Exercise data
※ ※ ※
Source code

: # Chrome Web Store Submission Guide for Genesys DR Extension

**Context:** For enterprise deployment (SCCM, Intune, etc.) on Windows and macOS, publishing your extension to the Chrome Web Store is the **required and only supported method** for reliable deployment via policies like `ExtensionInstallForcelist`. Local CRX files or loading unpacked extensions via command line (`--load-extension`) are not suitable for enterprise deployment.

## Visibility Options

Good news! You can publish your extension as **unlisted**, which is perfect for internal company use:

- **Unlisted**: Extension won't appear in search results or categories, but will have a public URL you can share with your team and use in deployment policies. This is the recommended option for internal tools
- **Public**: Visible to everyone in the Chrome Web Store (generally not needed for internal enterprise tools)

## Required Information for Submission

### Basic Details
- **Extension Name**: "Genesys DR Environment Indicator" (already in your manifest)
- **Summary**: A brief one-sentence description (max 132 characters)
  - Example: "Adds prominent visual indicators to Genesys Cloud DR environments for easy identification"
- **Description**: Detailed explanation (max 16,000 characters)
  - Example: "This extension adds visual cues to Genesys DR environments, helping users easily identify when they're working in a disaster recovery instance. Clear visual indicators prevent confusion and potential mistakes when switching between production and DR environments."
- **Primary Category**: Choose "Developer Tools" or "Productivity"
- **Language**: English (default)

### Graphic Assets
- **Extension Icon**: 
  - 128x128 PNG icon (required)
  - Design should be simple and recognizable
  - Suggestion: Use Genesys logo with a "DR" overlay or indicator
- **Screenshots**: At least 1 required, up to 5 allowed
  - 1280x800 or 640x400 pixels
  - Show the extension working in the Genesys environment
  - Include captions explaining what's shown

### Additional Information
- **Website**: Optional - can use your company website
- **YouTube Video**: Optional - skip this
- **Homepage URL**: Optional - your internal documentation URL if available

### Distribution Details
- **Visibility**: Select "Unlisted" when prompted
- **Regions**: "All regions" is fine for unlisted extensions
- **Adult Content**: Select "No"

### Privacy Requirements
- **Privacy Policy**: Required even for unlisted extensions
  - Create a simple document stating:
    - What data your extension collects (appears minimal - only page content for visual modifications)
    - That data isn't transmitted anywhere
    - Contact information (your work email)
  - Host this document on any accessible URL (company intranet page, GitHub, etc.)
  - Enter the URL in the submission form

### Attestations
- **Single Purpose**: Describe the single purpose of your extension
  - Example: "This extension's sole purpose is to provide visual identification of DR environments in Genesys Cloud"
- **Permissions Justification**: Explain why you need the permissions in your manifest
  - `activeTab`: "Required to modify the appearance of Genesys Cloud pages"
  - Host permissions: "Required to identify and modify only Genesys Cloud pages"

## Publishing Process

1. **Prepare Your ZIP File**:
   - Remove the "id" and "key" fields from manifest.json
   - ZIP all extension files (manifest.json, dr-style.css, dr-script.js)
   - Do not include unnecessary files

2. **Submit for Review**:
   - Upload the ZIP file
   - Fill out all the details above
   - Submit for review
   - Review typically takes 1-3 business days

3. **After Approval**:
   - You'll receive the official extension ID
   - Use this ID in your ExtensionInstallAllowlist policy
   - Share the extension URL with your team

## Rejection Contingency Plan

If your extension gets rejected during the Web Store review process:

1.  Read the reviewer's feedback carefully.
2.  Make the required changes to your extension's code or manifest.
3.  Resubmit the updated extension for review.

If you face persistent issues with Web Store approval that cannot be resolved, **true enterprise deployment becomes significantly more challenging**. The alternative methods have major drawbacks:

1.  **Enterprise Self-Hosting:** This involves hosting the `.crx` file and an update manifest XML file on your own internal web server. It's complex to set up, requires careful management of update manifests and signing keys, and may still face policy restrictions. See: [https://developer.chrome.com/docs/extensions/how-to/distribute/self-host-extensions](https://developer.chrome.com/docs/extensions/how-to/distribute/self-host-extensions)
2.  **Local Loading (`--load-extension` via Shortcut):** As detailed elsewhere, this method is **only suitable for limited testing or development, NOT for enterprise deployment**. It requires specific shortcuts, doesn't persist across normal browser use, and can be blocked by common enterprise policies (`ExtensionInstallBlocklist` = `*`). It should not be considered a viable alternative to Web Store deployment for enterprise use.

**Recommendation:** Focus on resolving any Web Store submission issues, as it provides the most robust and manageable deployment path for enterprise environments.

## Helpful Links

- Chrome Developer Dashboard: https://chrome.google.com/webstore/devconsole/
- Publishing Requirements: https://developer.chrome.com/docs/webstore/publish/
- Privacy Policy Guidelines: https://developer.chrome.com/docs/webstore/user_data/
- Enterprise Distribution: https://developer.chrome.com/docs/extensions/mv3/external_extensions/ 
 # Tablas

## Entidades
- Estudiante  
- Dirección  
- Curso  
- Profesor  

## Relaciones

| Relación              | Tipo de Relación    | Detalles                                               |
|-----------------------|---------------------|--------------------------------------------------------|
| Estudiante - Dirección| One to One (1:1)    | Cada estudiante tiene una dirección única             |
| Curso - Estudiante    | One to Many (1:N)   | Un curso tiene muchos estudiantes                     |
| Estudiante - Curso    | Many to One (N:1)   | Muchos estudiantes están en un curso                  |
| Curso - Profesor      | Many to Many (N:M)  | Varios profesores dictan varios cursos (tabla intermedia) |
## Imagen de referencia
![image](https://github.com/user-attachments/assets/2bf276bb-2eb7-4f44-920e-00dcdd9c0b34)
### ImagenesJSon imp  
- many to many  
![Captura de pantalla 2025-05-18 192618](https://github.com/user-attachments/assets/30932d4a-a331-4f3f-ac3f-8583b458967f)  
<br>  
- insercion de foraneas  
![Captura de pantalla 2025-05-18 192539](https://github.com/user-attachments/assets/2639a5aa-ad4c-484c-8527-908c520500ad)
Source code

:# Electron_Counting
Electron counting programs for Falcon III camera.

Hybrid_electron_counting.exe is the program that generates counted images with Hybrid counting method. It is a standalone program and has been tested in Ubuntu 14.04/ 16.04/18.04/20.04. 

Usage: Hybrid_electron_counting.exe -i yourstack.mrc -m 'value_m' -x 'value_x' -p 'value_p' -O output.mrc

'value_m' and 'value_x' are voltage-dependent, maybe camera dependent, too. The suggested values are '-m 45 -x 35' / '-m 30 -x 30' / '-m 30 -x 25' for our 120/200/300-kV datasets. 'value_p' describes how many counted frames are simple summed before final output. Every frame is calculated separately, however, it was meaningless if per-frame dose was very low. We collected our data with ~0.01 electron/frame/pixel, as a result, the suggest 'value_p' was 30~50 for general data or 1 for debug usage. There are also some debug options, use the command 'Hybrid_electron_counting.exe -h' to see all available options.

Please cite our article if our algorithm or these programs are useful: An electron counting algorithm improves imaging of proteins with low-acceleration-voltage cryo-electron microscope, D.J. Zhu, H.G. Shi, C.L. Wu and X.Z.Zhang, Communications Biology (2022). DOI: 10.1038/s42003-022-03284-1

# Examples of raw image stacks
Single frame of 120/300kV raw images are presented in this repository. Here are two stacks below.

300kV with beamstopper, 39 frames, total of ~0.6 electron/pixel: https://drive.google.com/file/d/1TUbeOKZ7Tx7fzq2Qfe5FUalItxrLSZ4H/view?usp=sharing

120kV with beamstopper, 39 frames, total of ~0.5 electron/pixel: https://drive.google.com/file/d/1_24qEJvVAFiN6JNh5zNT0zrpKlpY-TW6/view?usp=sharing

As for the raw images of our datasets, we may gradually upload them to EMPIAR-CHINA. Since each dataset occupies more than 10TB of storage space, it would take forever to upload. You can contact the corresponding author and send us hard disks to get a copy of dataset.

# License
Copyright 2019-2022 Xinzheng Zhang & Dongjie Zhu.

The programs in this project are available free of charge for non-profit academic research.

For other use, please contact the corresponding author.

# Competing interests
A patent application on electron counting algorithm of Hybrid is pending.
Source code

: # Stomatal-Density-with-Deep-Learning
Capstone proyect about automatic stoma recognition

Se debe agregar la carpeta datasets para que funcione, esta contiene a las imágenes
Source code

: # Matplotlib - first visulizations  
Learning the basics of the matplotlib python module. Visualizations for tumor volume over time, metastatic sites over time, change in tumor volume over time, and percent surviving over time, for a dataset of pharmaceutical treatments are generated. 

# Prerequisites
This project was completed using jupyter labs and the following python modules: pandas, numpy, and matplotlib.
※ ※ ※
Task item
Could you retype exactly the lines from the one containing "# Prerequisites" through the final line of the data above, and no others?

Output below
# Prerequisites
This project was completed using jupyter labs and the following python modules: pandas, numpy, and matplotlib.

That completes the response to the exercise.